▸ WHAT NEEDS TO BE DONE
The response must match the data below exactly, line for line.

Dataset records:

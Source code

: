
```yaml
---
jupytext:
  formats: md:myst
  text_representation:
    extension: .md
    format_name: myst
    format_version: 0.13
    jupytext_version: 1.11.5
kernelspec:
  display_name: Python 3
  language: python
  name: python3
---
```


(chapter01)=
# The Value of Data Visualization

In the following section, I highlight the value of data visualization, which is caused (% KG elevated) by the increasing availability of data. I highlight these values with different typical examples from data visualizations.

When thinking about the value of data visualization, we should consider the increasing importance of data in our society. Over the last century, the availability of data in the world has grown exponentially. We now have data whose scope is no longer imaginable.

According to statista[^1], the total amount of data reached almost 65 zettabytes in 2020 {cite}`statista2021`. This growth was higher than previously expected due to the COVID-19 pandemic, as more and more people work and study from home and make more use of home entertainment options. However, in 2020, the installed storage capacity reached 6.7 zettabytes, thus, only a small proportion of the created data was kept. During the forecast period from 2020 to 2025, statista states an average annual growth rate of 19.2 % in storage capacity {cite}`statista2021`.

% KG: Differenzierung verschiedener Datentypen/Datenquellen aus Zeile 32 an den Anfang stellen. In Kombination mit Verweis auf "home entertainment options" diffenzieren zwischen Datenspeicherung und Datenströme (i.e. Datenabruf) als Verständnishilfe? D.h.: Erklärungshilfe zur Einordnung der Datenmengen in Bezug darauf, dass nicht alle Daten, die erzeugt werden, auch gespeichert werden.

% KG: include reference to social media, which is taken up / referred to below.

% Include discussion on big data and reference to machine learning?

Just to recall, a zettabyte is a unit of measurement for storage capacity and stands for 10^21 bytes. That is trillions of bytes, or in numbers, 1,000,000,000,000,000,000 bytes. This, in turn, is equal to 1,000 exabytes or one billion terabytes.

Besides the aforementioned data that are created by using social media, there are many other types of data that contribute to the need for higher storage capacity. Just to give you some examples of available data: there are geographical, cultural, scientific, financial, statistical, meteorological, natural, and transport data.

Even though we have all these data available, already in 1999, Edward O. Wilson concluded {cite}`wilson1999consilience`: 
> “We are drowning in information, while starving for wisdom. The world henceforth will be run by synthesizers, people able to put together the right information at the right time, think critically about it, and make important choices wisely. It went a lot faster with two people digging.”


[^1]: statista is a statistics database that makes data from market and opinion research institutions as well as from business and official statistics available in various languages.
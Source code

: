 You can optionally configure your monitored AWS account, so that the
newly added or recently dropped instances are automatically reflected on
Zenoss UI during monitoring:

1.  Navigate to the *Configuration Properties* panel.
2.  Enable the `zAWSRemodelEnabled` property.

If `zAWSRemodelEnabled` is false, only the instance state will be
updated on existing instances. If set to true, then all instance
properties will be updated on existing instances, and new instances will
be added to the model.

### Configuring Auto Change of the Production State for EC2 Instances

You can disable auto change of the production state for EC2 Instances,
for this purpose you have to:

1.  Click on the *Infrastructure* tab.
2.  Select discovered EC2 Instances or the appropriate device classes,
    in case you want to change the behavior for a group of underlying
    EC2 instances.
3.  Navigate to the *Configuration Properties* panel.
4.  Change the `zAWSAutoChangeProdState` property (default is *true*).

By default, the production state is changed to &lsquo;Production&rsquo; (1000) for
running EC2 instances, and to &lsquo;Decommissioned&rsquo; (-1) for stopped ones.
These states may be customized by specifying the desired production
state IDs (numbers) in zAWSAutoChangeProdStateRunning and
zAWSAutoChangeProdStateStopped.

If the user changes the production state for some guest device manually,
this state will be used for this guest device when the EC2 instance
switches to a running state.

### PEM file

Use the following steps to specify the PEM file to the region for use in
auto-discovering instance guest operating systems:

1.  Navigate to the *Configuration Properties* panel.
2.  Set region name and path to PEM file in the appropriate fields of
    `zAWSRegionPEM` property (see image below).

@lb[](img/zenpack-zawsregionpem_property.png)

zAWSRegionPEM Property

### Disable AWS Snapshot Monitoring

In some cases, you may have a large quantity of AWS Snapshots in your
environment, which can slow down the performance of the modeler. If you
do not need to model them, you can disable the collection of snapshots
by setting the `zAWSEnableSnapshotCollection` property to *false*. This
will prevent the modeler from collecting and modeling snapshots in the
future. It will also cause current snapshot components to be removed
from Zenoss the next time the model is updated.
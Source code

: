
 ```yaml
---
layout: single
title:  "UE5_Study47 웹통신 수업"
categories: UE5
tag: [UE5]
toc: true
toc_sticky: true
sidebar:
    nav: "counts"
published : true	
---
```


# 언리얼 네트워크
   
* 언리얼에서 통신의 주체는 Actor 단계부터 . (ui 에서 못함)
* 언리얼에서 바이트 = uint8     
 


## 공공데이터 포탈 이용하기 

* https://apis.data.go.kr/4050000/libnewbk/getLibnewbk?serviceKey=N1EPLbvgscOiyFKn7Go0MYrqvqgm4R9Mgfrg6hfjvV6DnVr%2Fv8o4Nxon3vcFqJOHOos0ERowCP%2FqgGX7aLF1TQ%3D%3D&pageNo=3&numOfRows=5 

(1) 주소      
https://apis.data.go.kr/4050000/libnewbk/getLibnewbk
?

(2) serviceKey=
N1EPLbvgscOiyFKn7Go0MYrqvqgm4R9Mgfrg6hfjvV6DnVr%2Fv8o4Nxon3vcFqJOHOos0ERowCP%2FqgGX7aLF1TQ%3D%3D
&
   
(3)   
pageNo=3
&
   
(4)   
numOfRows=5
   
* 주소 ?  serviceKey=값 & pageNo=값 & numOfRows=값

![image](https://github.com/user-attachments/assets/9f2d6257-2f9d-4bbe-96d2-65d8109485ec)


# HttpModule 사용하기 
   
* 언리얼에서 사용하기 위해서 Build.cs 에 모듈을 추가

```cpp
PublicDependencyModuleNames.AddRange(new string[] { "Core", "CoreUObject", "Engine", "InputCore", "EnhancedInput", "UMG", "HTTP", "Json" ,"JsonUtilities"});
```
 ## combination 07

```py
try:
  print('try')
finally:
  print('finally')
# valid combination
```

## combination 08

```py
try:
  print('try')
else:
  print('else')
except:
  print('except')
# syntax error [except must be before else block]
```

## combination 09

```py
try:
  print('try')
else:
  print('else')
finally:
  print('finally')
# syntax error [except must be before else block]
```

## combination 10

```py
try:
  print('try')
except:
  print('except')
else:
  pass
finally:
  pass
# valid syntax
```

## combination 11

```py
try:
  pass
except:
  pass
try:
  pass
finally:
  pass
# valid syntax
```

▸ SOLUTION BELOW
Source code

:
```yaml
---
jupytext:
  formats: md:myst
  text_representation:
    extension: .md
    format_name: myst
    format_version: 0.13
    jupytext_version: 1.11.5
kernelspec:
  display_name: Python 3
  language: python
  name: python3
---
```


(chapter01)=
# The Value of Data Visualization

In the following section, I highlight the value of data visualization, which is caused (% KG elevated) by the increasing availability of data. I highlight these values with different typical examples from data visualizations.

When thinking about the value of data visualization, we should consider the increasing importance of data in our society. Over the last century, the availability of data in the world has grown exponentially. We now have data whose scope is no longer imaginable.

According to statista[^1], the total amount of data reached almost 65 zettabytes in 2020 {cite}`statista2021`. This growth was higher than previously expected due to the COVID-19 pandemic, as more and more people work and study from home and make more use of home entertainment options. However, in 2020, the installed storage capacity reached 6.7 zettabytes, thus, only a small proportion of the created data was kept. During the forecast period from 2020 to 2025, statista states an average annual growth rate of 19.2 % in storage capacity {cite}`statista2021`.

% KG: Differenzierung verschiedener Datentypen/Datenquellen aus Zeile 32 an den Anfang stellen. In Kombination mit Verweis auf "home entertainment options" diffenzieren zwischen Datenspeicherung und Datenströme (i.e. Datenabruf) als Verständnishilfe? D.h.: Erklärungshilfe zur Einordnung der Datenmengen in Bezug darauf, dass nicht alle Daten, die erzeugt werden, auch gespeichert werden.

% KG: include reference to social media, which is taken up / referred to below.

% Include discussion on big data and reference to machine learning?

Just to recall, a zettabyte is a unit of measurement for storage capacity and stands for 10^21 bytes. That is trillions of bytes, or in numbers, 1,000,000,000,000,000,000 bytes. This, in turn, is equal to 1,000 exabytes or one billion terabytes.

Besides the aforementioned data that are created by using social media, there are many other types of data that contribute to the need for higher storage capacity. Just to give you some examples of available data: there are geographical, cultural, scientific, financial, statistical, meteorological, natural, and transport data.

Even though we have all these data available, already in 1999, Edward O. Wilson concluded {cite}`wilson1999consilience`: 
> “We are drowning in information, while starving for wisdom. The world henceforth will be run by synthesizers, people able to put together the right information at the right time, think critically about it, and make important choices wisely. It went a lot faster with two people digging.”


[^1]: statista is a statistics database that makes data from market and opinion research institutions as well as from business and official statistics available in various languages.
Source code

: You can optionally configure your monitored AWS account, so that the
newly added or recently dropped instances are automatically reflected on
Zenoss UI during monitoring:

1.  Navigate to the *Configuration Properties* panel.
2.  Enable the `zAWSRemodelEnabled` property.

If `zAWSRemodelEnabled` is false, only the instance state will be
updated on existing instances. If set to true, then all instance
properties will be updated on existing instances, and new instances will
be added to the model.

### Configuring Auto Change of the Production State for EC2 Instances

You can disable auto change of the production state for EC2 Instances,
for this purpose you have to:

1.  Click on the *Infrastructure* tab.
2.  Select discovered EC2 Instances or the appropriate device classes,
    in case you want to change the behavior for a group of underlying
    EC2 instances.
3.  Navigate to the *Configuration Properties* panel.
4.  Change the `zAWSAutoChangeProdState` property (default is *true*).

By default, the production state is changed to &lsquo;Production&rsquo; (1000) for
running EC2 instances, and to &lsquo;Decommissioned&rsquo; (-1) for stopped ones.
These states may be customized by specifying the desired production
state IDs (numbers) in zAWSAutoChangeProdStateRunning and
zAWSAutoChangeProdStateStopped.

If the user changes the production state for some guest device manually,
this state will be used for this guest device when the EC2 instance
switches to a running state.

### PEM file

Use the following steps to specify the PEM file to the region for use in
auto-discovering instance guest operating systems:

1.  Navigate to the *Configuration Properties* panel.
2.  Set region name and path to PEM file in the appropriate fields of
    `zAWSRegionPEM` property (see image below).

@lb[](img/zenpack-zawsregionpem_property.png)

zAWSRegionPEM Property

### Disable AWS Snapshot Monitoring

In some cases, you may have a large quantity of AWS Snapshots in your
environment, which can slow down the performance of the modeler. If you
do not need to model them, you can disable the collection of snapshots
by setting the `zAWSEnableSnapshotCollection` property to *false*. This
will prevent the modeler from collecting and modeling snapshots in the
future. It will also cause current snapshot components to be removed
from Zenoss the next time the model is updated.
Source code

:
 ```yaml
---
layout: single
title:  "UE5_Study47 웹통신 수업"
categories: UE5
tag: [UE5]
toc: true
toc_sticky: true
sidebar:
    nav: "counts"
published : true	
---
```


# 언리얼 네트워크
   
* 언리얼에서 통신의 주체는 Actor 단계부터 . (ui 에서 못함)
* 언리얼에서 바이트 = uint8     
 


## 공공데이터 포탈 이용하기 

* https://apis.data.go.kr/4050000/libnewbk/getLibnewbk?serviceKey=N1EPLbvgscOiyFKn7Go0MYrqvqgm4R9Mgfrg6hfjvV6DnVr%2Fv8o4Nxon3vcFqJOHOos0ERowCP%2FqgGX7aLF1TQ%3D%3D&pageNo=3&numOfRows=5 

(1) 주소      
https://apis.data.go.kr/4050000/libnewbk/getLibnewbk
?

(2) serviceKey=
N1EPLbvgscOiyFKn7Go0MYrqvqgm4R9Mgfrg6hfjvV6DnVr%2Fv8o4Nxon3vcFqJOHOos0ERowCP%2FqgGX7aLF1TQ%3D%3D
&
   
(3)   
pageNo=3
&
   
(4)   
numOfRows=5
   
* 주소 ?  serviceKey=값 & pageNo=값 & numOfRows=값

![image](https://github.com/user-attachments/assets/9f2d6257-2f9d-4bbe-96d2-65d8109485ec)


# HttpModule 사용하기 
   
* 언리얼에서 사용하기 위해서 Build.cs 에 모듈을 추가

```cpp
PublicDependencyModuleNames.AddRange(new string[] { "Core", "CoreUObject", "Engine", "InputCore", "EnhancedInput", "UMG", "HTTP", "Json" ,"JsonUtilities"});
```
 ## combination 07

```py
try:
  print('try')
finally:
  print('finally')
# valid combination
```

## combination 08

```py
try:
  print('try')
else:
  print('else')
except:
  print('except')
# syntax error [except must be before else block]
```

## combination 09

```py
try:
  print('try')
else:
  print('else')
finally:
  print('finally')
# syntax error [except must be before else block]
```

## combination 10

```py
try:
  print('try')
except:
  print('except')
else:
  pass
finally:
  pass
# valid syntax
```

## combination 11

```py
try:
  pass
except:
  pass
try:
  pass
finally:
  pass
# valid syntax
```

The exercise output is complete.